*What you should do:*
Could you copy exactly the lines below from the one with "Source code" to the one with "v. 展示，陈列；显露，表现；（计算机）显示；（为求偶）作炫耀行为", inclusive, leaving out any pictures?

*Data records:*
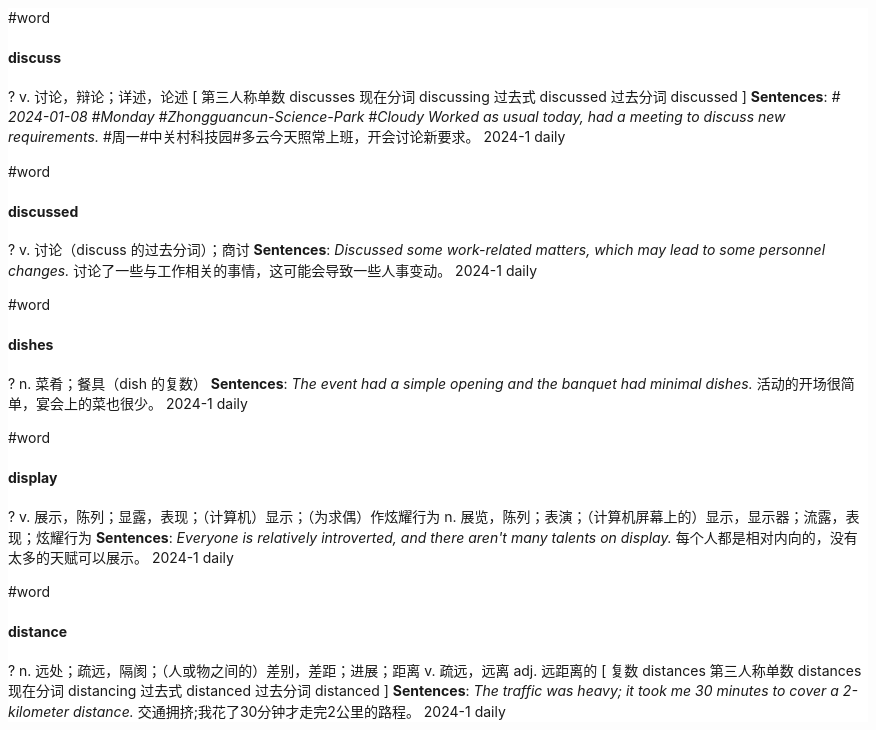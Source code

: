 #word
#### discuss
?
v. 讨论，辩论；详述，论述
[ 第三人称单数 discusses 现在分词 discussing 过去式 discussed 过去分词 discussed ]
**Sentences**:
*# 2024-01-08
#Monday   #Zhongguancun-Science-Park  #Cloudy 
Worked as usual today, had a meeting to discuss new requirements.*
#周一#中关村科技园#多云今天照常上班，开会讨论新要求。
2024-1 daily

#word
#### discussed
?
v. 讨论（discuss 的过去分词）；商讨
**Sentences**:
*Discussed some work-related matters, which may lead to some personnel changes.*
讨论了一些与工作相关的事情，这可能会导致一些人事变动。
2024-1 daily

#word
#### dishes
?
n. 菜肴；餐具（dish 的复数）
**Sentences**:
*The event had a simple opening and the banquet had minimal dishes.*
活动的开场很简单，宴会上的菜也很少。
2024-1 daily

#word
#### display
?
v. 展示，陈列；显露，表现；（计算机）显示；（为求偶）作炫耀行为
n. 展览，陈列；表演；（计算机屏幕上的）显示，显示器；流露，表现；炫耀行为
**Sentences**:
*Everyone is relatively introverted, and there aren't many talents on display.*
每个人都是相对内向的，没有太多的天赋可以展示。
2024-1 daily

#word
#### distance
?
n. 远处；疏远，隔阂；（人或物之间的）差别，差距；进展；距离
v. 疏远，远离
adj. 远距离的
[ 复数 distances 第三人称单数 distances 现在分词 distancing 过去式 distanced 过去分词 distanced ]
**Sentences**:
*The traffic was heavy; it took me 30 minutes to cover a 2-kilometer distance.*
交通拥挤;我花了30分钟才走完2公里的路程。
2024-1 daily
...
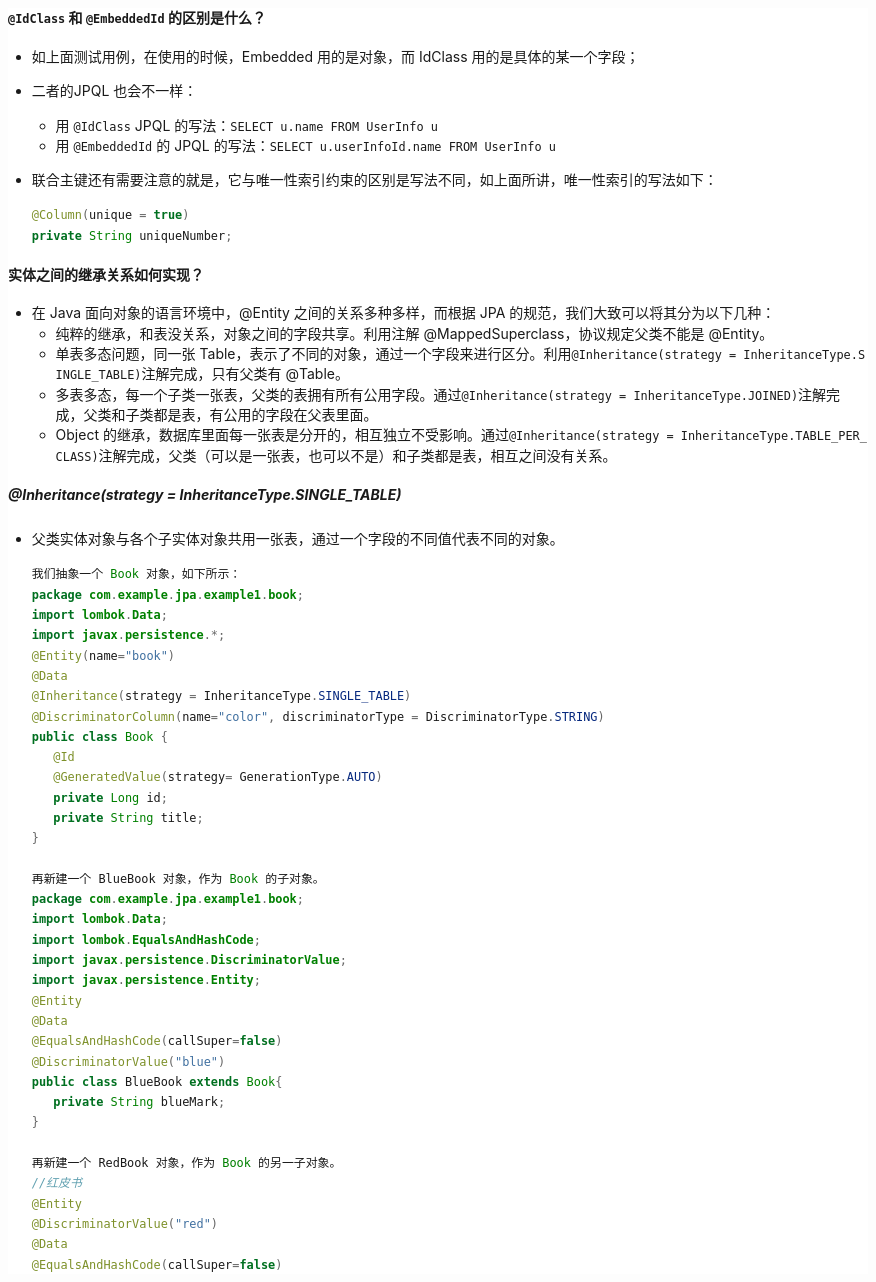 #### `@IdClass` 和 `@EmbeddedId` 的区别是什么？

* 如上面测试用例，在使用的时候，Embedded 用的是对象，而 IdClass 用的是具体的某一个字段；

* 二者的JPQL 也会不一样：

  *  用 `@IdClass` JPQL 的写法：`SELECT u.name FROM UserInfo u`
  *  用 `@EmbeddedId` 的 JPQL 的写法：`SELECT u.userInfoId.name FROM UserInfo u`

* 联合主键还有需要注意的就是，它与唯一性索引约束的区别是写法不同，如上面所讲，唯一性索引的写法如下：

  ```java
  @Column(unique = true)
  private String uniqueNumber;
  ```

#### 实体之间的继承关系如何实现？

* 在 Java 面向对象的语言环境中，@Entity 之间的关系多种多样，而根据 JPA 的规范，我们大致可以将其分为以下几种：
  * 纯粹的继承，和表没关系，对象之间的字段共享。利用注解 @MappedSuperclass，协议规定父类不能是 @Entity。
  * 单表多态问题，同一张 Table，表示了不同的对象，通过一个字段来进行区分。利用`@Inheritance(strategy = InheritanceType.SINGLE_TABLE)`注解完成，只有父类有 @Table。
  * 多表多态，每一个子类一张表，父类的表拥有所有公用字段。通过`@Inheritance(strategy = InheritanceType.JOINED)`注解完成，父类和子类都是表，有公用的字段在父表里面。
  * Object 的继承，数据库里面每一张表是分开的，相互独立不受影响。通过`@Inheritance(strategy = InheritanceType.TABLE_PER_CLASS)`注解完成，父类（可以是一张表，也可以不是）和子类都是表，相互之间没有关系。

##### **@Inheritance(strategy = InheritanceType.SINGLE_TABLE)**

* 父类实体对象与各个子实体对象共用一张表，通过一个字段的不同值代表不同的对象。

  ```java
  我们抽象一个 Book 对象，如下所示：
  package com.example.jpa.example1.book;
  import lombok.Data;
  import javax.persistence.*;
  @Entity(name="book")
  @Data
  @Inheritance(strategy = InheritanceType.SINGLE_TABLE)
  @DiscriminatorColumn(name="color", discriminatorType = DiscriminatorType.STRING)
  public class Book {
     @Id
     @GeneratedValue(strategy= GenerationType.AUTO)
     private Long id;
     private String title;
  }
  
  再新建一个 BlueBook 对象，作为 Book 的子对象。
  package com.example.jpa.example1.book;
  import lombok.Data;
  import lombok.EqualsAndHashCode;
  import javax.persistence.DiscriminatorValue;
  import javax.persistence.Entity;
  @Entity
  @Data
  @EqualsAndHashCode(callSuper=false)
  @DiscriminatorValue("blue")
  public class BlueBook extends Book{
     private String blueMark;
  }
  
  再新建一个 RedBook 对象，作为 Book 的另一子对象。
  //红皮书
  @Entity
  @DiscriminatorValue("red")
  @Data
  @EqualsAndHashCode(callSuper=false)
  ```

*Reply to the exercise:*
Source code

: #word
#### discuss
?
v. 讨论，辩论；详述，论述
[ 第三人称单数 discusses 现在分词 discussing 过去式 discussed 过去分词 discussed ]
**Sentences**:
*# 2024-01-08
#Monday   #Zhongguancun-Science-Park  #Cloudy 
Worked as usual today, had a meeting to discuss new requirements.*
#周一#中关村科技园#多云今天照常上班，开会讨论新要求。
2024-1 daily

#word
#### discussed
?
v. 讨论（discuss 的过去分词）；商讨
**Sentences**:
*Discussed some work-related matters, which may lead to some personnel changes.*
讨论了一些与工作相关的事情，这可能会导致一些人事变动。
2024-1 daily

#word
#### dishes
?
n. 菜肴；餐具（dish 的复数）
**Sentences**:
*The event had a simple opening and the banquet had minimal dishes.*
活动的开场很简单，宴会上的菜也很少。
2024-1 daily

#word
#### display
?
v. 展示，陈列；显露，表现；（计算机）显示；（为求偶）作炫耀行为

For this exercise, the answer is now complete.